Saved data entries:
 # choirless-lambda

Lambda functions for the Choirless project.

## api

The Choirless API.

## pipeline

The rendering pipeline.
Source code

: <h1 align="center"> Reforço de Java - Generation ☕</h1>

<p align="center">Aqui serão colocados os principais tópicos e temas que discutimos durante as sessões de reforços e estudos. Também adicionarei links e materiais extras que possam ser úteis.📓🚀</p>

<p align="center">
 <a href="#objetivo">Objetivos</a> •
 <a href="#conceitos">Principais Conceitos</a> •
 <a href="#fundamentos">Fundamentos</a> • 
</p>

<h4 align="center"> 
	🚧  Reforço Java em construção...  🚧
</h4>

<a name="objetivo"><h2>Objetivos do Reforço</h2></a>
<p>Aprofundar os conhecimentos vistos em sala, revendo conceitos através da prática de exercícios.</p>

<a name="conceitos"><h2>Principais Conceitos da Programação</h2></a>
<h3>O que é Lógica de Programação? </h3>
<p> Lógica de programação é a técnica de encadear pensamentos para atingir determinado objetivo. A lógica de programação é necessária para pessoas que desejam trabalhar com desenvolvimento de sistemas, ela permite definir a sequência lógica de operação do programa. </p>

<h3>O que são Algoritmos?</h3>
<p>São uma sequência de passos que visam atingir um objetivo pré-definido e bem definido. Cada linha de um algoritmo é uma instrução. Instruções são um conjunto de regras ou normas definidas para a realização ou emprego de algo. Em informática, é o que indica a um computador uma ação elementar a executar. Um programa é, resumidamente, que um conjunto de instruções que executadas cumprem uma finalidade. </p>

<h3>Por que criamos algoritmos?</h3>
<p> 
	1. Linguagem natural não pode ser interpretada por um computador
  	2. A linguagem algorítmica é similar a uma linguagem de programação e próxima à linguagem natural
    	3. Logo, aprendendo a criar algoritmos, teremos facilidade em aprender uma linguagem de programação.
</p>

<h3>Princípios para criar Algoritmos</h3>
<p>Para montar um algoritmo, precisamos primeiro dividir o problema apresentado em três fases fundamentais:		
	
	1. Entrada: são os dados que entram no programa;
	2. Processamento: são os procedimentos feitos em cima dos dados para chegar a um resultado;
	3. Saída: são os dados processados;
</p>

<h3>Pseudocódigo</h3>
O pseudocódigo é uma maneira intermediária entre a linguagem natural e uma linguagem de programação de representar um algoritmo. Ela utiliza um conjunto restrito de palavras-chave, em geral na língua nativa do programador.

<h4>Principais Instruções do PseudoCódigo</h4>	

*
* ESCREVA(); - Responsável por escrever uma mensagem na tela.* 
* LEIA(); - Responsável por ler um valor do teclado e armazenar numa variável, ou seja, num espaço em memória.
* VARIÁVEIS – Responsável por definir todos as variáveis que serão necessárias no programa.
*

• _What to work on_
Copy each line of the entries that includes the word "Responsável".

• _Answer for the task_
* ESCREVA(); - Responsável por escrever uma mensagem na tela.* 
* LEIA(); - Responsável por ler um valor do teclado e armazenar numa variável, ou seja, num espaço em memória.
* VARIÁVEIS – Responsável por definir todos as variáveis que serão necessárias no programa.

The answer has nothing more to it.